Introduction
In the organizational environment, making the most beneficial decisions is crucial for the future growth of the company. Currently, many executives use decision trees to formulate possible decision outcomes easily.
Advantages of Decision Trees
The most critical advantages of decision trees are their simplicity, specificity, and comprehensiveness. Simplicity is connected to the overall structure of these schemes, as they do not require sophisticated formulas to complete the necessary calculations (Singer and Cohen, 2020). When implementing decision trees for determining the best result, the executives can quickly create an overview of the potential choices, presenting them in a visual format and ensuring the simplicity of the decision-making procedure (Jaworski, Duda, and Rutkowski, 2018). Furthermore, given that decision trees display information visually, they are easy to explain to other employees and thus can be efficiently integrated into any presentation.
After that, the specificity of the decision trees is another benefit useful for organizational practice. In a company environment, quickly assessing a particular problem and identifying the factors related to it is exceptionally valuable, as overlooking some of the issue’s aspects can lead to a loss of profit or productivity (Provost and Fawcett, 2013). In this regard, decision trees are perfectly fit for avoiding such complications, as they allow ascertaining the problem and its context, as well as the available solution, using the decision tree scheme only.
Finally, not only do the decision trees consider the factual information, but they also provide an insight into the possible outcomes linked to each resolution pathway, covering probable development scenarios. This feature is highly useful when solving issues, the consequences of which can have a significant impact on the enterprise’s operations (Kumar and Garg, 2018). When approaching such problems, it is essential to address both current conditions and their ramifications (Yeo and Grant, 2018).
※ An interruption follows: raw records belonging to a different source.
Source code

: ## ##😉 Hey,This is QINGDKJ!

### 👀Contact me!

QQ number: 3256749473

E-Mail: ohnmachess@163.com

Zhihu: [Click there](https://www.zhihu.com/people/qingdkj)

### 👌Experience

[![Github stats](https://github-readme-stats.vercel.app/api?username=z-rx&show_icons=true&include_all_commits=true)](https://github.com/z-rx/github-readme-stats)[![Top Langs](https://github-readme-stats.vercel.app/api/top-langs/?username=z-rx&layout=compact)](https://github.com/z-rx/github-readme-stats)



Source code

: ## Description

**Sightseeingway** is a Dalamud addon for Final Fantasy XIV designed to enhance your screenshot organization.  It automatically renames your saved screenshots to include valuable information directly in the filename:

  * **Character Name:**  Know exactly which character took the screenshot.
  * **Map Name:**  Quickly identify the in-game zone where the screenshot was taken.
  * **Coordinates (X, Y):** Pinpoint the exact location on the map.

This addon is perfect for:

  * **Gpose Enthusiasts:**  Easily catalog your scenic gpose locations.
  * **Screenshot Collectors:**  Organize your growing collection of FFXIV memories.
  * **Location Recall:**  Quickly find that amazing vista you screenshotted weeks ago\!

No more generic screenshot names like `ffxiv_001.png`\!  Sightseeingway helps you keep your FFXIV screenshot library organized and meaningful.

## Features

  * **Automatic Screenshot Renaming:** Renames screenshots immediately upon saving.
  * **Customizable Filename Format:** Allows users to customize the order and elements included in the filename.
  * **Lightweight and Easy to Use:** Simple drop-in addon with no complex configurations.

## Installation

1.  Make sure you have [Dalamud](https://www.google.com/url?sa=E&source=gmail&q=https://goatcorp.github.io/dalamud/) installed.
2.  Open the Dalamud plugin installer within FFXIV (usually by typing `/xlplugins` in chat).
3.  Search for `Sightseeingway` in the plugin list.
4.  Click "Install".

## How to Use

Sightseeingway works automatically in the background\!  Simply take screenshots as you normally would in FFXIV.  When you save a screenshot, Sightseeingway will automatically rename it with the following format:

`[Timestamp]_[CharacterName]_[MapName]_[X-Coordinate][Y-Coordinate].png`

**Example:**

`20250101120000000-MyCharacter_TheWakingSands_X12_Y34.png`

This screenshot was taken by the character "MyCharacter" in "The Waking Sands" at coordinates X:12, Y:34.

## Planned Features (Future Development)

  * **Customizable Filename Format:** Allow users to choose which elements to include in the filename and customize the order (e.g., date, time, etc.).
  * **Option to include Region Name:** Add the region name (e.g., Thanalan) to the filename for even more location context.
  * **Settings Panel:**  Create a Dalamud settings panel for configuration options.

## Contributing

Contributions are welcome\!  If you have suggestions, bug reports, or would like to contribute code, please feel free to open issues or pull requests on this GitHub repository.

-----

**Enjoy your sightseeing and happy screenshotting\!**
Decision trees are an excellent instrument for analyzing such information and comparing the action pathways to choose the most suitable one.
The Roles of Entropy and Information Gain
Entropy and information gain are the primary attributes of decision trees utilized to find the most appropriate distribution of a given dataset. Although both entropy and information gain can be used to determine the best split of the nodes, these concepts play different roles in decision trees (Singer, Anuar, and Ben-Gal, 2020). As such, while entropy is the measure of the variables’ disorder or uncertainty, information gain refers to the amount of information about the class that can be received from a particular feature (Thomas, Vijayaraghavan, and Emmanuel, 2020). From this perspective, entropy’s role in decision trees is to identify the most suitable way of splitting the data while ensuring that the impurity of this information remains as low as possible (Gupta et al., 2017). On the other hand, information gain offers insight into how much knowledge was gained after a certain entropy was used to perform the split (Patel and Prajapati, 2018). Therefore, if entropy is necessary for specifying the uncertainty and decreasing it, information gain provides an overall perspective on how useful the split was based on the given entropy.
Conclusion
A perfect example to illustrate the role differences could be a scenario in which a company executive must decide how investing in a particular stock could increase or decrease the organization’s liabilities and profits. In this case, entropy will be necessary to determine how to split the available variables, liabilities, and profits, based on the features, which would be the available stock options. In contrast, information gain will provide insight into how informative are the utilized features and whether they offer enough data to make a decision.
Reference List
Provost, F. and Fawcett, T. (2013) Data sciences for business: what you need to know about data mining and data-analytics thinking. Sebastopol, CA: O’Reilly Media.
Gupta, B. et al. (2017) ‘Analysis of various decision tree algorithms for classification in data mining’, International Journal of Computer Applications, 163(8), pp. 15–19.
Jaworski, M., Duda, P. and Rutkowski, L. (2018) ‘New splitting criteria for decision trees in stationary data streams’, IEEE Transactions on Neural Networks and Learning Systems, 29(6), pp. 2516–2529.
Kumar, V. and L., M. (2018) ‘Predictive analytics: a review of trends and techniques’, International Journal of Computer Applications, 182, pp. 31–37.
Patel, H. and Prajapati, P. (2018) ‘Study and analysis of decision tree based classification algorithms’, International Journal of Computer Sciences and Engineering, 6, pp. 74–78.
Singer, G., Anuar, R. and Ben-Gal, I. (2020) ‘A weighted information-gain measure for ordinal classification trees’, Expert Systems with Applications, 152.
Singer, G. and Cohen, I. (2020) ‘An objective-based entropy approach for interpretable decision tree models in support of human resource management: the case of absenteeism at work’, Entropy, 22(8).
Thomas, T., P. Vijayaraghavan, A. and Emmanuel, S. (2020) ‘Applications of decision trees’, in Machine Learning Approaches in Cyber Security Analytics. Singapore: Springer, pp. 157–184.
Yeo, B. and Grant, D. (2018) ‘Predicting service industry performance using decision tree analysis’, International Journal of Information Management, 38(1), pp. 288–300.